##### DATA SUPPLIED
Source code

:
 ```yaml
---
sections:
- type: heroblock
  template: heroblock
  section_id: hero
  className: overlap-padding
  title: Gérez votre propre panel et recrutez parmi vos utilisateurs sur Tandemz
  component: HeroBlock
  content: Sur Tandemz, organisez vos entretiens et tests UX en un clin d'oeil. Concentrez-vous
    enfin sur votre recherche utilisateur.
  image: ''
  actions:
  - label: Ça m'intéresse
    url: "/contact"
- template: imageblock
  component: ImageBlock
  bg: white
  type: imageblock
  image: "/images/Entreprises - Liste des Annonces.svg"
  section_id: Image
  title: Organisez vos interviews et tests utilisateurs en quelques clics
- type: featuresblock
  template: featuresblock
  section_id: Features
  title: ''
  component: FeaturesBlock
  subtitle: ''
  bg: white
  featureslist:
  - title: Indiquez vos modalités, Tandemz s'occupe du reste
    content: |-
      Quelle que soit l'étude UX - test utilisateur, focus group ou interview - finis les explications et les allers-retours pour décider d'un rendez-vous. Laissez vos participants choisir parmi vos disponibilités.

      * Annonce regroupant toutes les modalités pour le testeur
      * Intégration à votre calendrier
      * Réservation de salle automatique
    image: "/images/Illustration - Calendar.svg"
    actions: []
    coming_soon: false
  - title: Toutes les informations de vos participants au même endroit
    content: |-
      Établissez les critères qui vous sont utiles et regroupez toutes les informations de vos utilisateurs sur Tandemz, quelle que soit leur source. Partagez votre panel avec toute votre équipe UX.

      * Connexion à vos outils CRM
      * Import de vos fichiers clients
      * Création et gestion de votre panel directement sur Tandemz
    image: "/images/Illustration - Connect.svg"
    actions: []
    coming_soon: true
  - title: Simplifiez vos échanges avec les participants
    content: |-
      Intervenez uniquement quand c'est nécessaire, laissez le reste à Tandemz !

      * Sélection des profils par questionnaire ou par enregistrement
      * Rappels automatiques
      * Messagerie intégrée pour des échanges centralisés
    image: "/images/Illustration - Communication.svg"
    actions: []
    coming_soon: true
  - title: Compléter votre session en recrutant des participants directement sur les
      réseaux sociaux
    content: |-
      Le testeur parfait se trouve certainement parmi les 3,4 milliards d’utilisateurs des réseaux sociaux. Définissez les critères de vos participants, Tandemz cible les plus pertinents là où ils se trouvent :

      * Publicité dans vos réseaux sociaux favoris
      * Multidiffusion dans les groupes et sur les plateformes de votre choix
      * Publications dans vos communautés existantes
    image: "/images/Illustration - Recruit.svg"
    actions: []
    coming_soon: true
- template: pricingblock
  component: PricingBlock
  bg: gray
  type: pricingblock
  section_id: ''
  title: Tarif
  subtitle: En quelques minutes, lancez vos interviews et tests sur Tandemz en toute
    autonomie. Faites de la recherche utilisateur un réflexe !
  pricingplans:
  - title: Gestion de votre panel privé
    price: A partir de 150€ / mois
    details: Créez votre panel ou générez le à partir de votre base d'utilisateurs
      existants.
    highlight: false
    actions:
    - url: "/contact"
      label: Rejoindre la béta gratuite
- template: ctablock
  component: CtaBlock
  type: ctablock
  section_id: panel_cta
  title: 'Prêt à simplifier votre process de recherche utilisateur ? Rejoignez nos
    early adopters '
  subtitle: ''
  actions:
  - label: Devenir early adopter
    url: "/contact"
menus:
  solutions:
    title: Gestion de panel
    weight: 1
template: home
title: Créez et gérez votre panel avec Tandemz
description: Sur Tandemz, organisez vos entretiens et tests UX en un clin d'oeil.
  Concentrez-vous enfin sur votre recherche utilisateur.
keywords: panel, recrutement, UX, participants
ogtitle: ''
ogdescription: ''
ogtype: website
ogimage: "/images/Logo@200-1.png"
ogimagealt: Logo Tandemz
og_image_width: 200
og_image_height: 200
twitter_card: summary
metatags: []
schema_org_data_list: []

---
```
##########
## ASSIGNMENT:
All records are to be retyped exactly. None may be omitted.

## TASK SOLUTION:
Source code

:
 ```yaml
---
sections:
- type: heroblock
  template: heroblock
  section_id: hero
  className: overlap-padding
  title: Gérez votre propre panel et recrutez parmi vos utilisateurs sur Tandemz
  component: HeroBlock
  content: Sur Tandemz, organisez vos entretiens et tests UX en un clin d'oeil. Concentrez-vous
    enfin sur votre recherche utilisateur.
  image: ''
  actions:
  - label: Ça m'intéresse
    url: "/contact"
- template: imageblock
  component: ImageBlock
  bg: white
  type: imageblock
  image: "/images/Entreprises - Liste des Annonces.svg"
  section_id: Image
  title: Organisez vos interviews et tests utilisateurs en quelques clics
- type: featuresblock
  template: featuresblock
  section_id: Features
  title: ''
  component: FeaturesBlock
  subtitle: ''
  bg: white
  featureslist:
  - title: Indiquez vos modalités, Tandemz s'occupe du reste
    content: |-
      Quelle que soit l'étude UX - test utilisateur, focus group ou interview - finis les explications et les allers-retours pour décider d'un rendez-vous. Laissez vos participants choisir parmi vos disponibilités.

      * Annonce regroupant toutes les modalités pour le testeur
      * Intégration à votre calendrier
      * Réservation de salle automatique
    image: "/images/Illustration - Calendar.svg"
    actions: []
    coming_soon: false
  - title: Toutes les informations de vos participants au même endroit
    content: |-
      Établissez les critères qui vous sont utiles et regroupez toutes les informations de vos utilisateurs sur Tandemz, quelle que soit leur source. Partagez votre panel avec toute votre équipe UX.

      * Connexion à vos outils CRM
      * Import de vos fichiers clients
      * Création et gestion de votre panel directement sur Tandemz
    image: "/images/Illustration - Connect.svg"
    actions: []
    coming_soon: true
  - title: Simplifiez vos échanges avec les participants
    content: |-
      Intervenez uniquement quand c'est nécessaire, laissez le reste à Tandemz !

      * Sélection des profils par questionnaire ou par enregistrement
      * Rappels automatiques
      * Messagerie intégrée pour des échanges centralisés
    image: "/images/Illustration - Communication.svg"
    actions: []
    coming_soon: true
  - title: Compléter votre session en recrutant des participants directement sur les
      réseaux sociaux
    content: |-
      Le testeur parfait se trouve certainement parmi les 3,4 milliards d’utilisateurs des réseaux sociaux. Définissez les critères de vos participants, Tandemz cible les plus pertinents là où ils se trouvent :

      * Publicité dans vos réseaux sociaux favoris
      * Multidiffusion dans les groupes et sur les plateformes de votre choix
      * Publications dans vos communautés existantes
    image: "/images/Illustration - Recruit.svg"
    actions: []
    coming_soon: true
- template: pricingblock
  component: PricingBlock
  bg: gray
  type: pricingblock
  section_id: ''
  title: Tarif
  subtitle: En quelques minutes, lancez vos interviews et tests sur Tandemz en toute
    autonomie. Faites de la recherche utilisateur un réflexe !
  pricingplans:
  - title: Gestion de votre panel privé
    price: A partir de 150€ / mois
    details: Créez votre panel ou générez le à partir de votre base d'utilisateurs
      existants.
    highlight: false
    actions:
    - url: "/contact"
      label: Rejoindre la béta gratuite
- template: ctablock
  component: CtaBlock
  type: ctablock
  section_id: panel_cta
  title: 'Prêt à simplifier votre process de recherche utilisateur ? Rejoignez nos
    early adopters '
  subtitle: ''
  actions:
  - label: Devenir early adopter
    url: "/contact"
menus:
  solutions:
    title: Gestion de panel
    weight: 1
template: home
title: Créez et gérez votre panel avec Tandemz
description: Sur Tandemz, organisez vos entretiens et tests UX en un clin d'oeil.
  Concentrez-vous enfin sur votre recherche utilisateur.
keywords: panel, recrutement, UX, participants
ogtitle: ''
ogdescription: ''
ogtype: website
ogimage: "/images/Logo@200-1.png"
ogimagealt: Logo Tandemz
og_image_width: 200
og_image_height: 200
twitter_card: summary
metatags: []
schema_org_data_list: []

---
```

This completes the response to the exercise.